=== Section Start ===

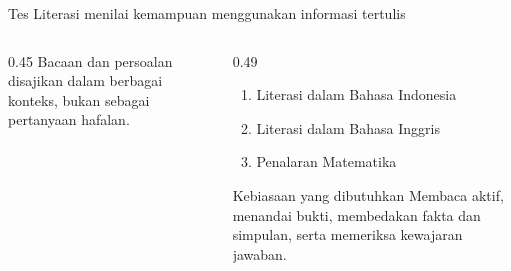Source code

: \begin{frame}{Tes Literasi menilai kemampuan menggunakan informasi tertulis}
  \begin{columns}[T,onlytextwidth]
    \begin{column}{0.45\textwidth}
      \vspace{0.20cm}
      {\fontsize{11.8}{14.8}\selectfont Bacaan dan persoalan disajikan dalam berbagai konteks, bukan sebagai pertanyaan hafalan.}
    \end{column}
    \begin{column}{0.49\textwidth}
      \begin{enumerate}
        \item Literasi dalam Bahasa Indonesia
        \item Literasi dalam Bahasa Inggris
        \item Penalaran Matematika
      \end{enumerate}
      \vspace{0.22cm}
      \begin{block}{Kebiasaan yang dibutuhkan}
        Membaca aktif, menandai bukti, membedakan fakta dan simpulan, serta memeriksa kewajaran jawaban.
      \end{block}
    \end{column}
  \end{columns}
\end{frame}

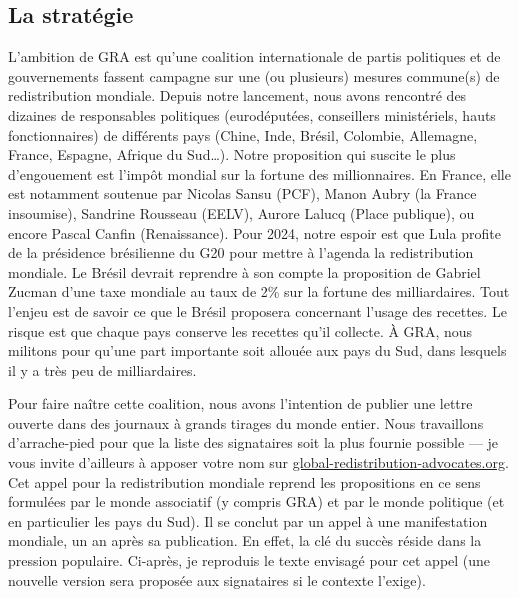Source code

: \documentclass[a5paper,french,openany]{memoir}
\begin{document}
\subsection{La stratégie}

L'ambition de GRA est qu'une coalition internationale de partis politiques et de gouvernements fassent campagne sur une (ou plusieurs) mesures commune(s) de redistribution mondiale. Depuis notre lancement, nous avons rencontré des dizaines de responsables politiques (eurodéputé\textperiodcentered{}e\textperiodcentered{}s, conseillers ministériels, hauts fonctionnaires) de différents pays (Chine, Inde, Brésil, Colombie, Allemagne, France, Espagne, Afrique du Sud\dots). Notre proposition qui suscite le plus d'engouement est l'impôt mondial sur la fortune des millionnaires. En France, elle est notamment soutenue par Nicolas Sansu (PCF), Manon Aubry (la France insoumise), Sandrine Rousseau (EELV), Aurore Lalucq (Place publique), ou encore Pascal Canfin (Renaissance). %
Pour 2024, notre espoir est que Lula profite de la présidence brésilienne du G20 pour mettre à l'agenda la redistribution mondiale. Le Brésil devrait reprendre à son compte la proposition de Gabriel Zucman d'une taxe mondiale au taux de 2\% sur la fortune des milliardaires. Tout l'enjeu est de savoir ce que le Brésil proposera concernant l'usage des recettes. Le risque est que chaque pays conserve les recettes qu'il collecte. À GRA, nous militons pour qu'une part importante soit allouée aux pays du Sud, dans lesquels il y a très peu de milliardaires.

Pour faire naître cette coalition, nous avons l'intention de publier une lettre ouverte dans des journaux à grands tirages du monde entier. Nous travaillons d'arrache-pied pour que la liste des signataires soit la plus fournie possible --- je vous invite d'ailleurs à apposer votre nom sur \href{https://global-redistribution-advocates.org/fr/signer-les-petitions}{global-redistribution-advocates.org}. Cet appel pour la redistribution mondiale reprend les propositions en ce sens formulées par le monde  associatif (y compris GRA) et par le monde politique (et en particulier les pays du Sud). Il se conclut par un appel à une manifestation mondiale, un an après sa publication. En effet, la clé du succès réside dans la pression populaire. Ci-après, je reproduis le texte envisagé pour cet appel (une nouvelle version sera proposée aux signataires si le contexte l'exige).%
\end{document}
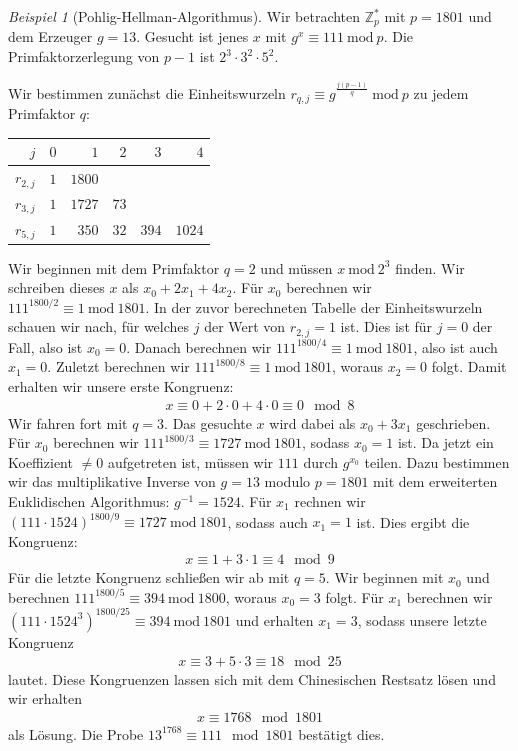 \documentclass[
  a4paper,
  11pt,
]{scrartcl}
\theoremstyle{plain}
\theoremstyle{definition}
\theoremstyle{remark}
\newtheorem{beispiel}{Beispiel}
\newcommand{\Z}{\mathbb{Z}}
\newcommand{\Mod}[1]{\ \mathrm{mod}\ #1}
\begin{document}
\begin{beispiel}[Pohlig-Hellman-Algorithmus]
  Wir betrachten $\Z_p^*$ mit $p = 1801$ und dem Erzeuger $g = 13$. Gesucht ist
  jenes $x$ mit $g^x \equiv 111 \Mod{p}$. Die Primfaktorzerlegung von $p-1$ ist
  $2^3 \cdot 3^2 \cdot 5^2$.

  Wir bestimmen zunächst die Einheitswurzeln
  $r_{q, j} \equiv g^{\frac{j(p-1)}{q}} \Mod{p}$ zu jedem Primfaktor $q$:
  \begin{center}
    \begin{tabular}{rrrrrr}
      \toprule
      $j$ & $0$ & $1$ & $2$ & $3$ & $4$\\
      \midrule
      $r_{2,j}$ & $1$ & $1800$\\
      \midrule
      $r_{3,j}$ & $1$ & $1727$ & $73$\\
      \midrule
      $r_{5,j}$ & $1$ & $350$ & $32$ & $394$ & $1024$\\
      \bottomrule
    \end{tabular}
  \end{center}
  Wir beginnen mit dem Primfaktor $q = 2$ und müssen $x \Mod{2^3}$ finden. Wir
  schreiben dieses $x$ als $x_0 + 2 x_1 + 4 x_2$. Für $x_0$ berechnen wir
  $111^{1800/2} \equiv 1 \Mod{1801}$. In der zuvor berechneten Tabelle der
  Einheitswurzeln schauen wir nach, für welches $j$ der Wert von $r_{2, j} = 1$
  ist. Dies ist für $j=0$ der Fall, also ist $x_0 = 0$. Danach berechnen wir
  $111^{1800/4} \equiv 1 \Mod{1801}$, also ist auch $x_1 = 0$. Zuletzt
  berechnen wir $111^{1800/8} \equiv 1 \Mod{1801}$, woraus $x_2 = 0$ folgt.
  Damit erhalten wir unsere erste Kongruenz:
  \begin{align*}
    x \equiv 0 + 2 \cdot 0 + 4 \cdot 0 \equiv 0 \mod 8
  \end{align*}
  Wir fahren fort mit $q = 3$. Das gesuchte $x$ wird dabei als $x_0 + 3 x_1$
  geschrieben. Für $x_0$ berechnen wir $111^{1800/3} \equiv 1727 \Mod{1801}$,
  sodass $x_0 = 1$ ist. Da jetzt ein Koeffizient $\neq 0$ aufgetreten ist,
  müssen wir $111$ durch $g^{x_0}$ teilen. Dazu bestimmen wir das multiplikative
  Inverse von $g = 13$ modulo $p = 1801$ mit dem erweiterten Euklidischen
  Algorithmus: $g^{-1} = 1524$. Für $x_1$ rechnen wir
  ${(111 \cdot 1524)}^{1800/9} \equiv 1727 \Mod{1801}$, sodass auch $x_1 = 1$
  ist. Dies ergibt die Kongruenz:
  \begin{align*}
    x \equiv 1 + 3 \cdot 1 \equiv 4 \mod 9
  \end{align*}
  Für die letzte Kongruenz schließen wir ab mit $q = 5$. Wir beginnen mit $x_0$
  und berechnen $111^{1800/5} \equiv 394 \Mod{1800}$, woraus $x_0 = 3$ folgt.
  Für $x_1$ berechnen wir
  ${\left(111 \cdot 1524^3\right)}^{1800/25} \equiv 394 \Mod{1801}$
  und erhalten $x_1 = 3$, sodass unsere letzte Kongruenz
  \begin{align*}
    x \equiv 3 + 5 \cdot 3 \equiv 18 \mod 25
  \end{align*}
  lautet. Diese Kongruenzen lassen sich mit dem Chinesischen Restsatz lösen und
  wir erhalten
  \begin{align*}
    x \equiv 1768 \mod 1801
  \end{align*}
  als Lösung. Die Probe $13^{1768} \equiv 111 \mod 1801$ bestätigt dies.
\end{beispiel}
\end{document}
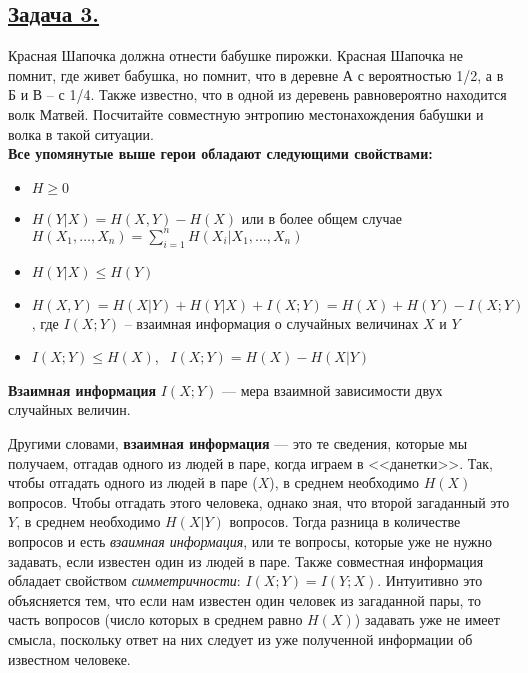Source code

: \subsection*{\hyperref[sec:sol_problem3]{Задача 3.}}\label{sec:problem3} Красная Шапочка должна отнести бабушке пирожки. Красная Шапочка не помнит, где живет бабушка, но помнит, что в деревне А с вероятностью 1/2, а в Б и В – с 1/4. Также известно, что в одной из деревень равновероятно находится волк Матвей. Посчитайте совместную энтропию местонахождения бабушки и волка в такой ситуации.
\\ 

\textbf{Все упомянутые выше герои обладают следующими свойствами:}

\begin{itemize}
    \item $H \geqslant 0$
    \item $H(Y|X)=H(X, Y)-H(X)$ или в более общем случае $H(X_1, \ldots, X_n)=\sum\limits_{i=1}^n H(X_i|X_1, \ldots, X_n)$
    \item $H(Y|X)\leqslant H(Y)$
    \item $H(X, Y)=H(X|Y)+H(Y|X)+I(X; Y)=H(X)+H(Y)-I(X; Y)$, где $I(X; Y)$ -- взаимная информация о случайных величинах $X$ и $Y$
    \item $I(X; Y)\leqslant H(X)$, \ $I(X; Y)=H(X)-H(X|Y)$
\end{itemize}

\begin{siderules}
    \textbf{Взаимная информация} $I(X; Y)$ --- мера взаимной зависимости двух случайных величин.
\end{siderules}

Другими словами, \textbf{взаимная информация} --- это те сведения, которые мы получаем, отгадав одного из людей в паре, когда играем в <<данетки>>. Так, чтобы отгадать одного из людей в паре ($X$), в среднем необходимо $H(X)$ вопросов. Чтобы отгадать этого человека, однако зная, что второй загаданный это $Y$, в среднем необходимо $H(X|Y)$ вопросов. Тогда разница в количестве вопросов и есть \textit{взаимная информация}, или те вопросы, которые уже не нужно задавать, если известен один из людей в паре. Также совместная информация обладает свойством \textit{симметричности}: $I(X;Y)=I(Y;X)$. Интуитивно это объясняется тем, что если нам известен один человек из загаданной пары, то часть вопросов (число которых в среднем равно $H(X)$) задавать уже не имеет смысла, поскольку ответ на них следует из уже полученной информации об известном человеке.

=== Section End ===
=== Section Start ===

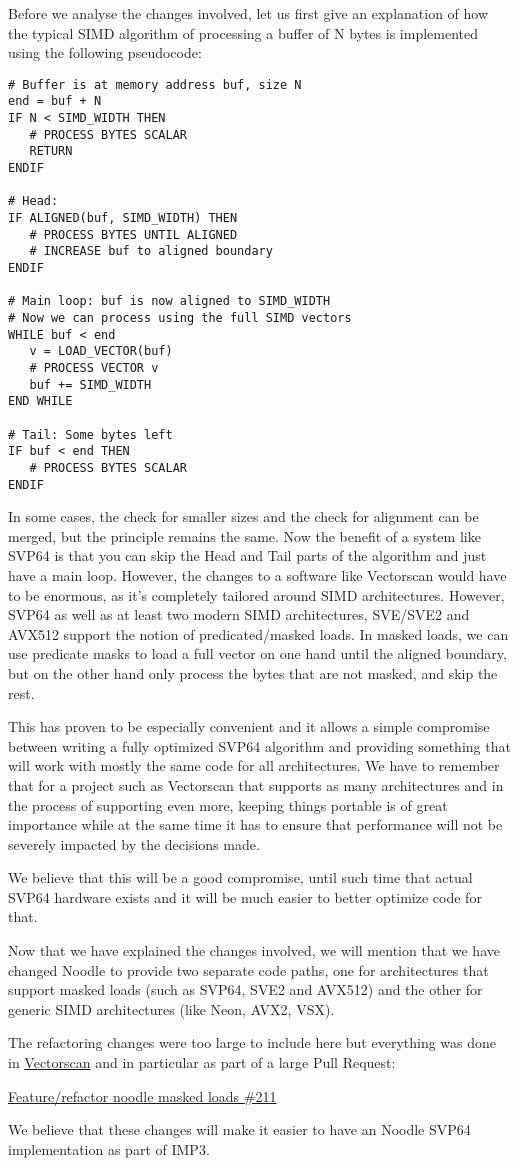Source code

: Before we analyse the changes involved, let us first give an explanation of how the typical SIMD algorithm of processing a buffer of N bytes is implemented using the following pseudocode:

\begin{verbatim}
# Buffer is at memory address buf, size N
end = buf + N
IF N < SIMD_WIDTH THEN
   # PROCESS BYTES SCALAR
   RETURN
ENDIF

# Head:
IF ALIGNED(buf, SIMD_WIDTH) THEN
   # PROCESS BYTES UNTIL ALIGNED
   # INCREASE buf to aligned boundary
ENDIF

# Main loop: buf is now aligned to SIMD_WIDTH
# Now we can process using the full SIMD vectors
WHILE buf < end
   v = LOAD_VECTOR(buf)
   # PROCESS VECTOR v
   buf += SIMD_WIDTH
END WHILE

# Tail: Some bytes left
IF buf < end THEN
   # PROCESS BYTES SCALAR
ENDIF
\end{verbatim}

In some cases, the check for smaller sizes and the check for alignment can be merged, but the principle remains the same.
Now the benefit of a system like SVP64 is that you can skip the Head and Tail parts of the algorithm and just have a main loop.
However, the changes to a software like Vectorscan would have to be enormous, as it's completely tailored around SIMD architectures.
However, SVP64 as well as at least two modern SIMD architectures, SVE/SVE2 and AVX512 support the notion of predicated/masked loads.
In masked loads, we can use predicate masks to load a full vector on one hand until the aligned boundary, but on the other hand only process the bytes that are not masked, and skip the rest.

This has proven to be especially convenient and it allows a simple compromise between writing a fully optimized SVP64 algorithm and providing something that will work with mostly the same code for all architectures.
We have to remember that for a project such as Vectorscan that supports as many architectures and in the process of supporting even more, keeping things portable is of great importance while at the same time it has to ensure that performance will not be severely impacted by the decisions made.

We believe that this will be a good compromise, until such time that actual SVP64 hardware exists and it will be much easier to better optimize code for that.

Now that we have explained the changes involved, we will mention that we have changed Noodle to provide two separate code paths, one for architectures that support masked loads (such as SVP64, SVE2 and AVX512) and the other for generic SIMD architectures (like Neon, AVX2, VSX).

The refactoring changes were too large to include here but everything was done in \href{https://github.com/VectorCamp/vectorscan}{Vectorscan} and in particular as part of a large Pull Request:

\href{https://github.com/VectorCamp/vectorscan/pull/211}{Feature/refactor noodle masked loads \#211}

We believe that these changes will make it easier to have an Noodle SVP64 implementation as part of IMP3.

=== Section End ===

* **WORK INSTRUCTIONS**
Copy each line above where the string "cdot" occurs.

* **OUTPUT FOR THIS TASK**
  $2^3 \cdot 3^2 \cdot 5^2$.
    x \equiv 0 + 2 \cdot 0 + 4 \cdot 0 \equiv 0 \mod 8
  ${(111 \cdot 1524)}^{1800/9} \equiv 1727 \Mod{1801}$, sodass auch $x_1 = 1$
    x \equiv 1 + 3 \cdot 1 \equiv 4 \mod 9
  ${\left(111 \cdot 1524^3\right)}^{1800/25} \equiv 394 \Mod{1801}$
    x \equiv 3 + 5 \cdot 3 \equiv 18 \mod 25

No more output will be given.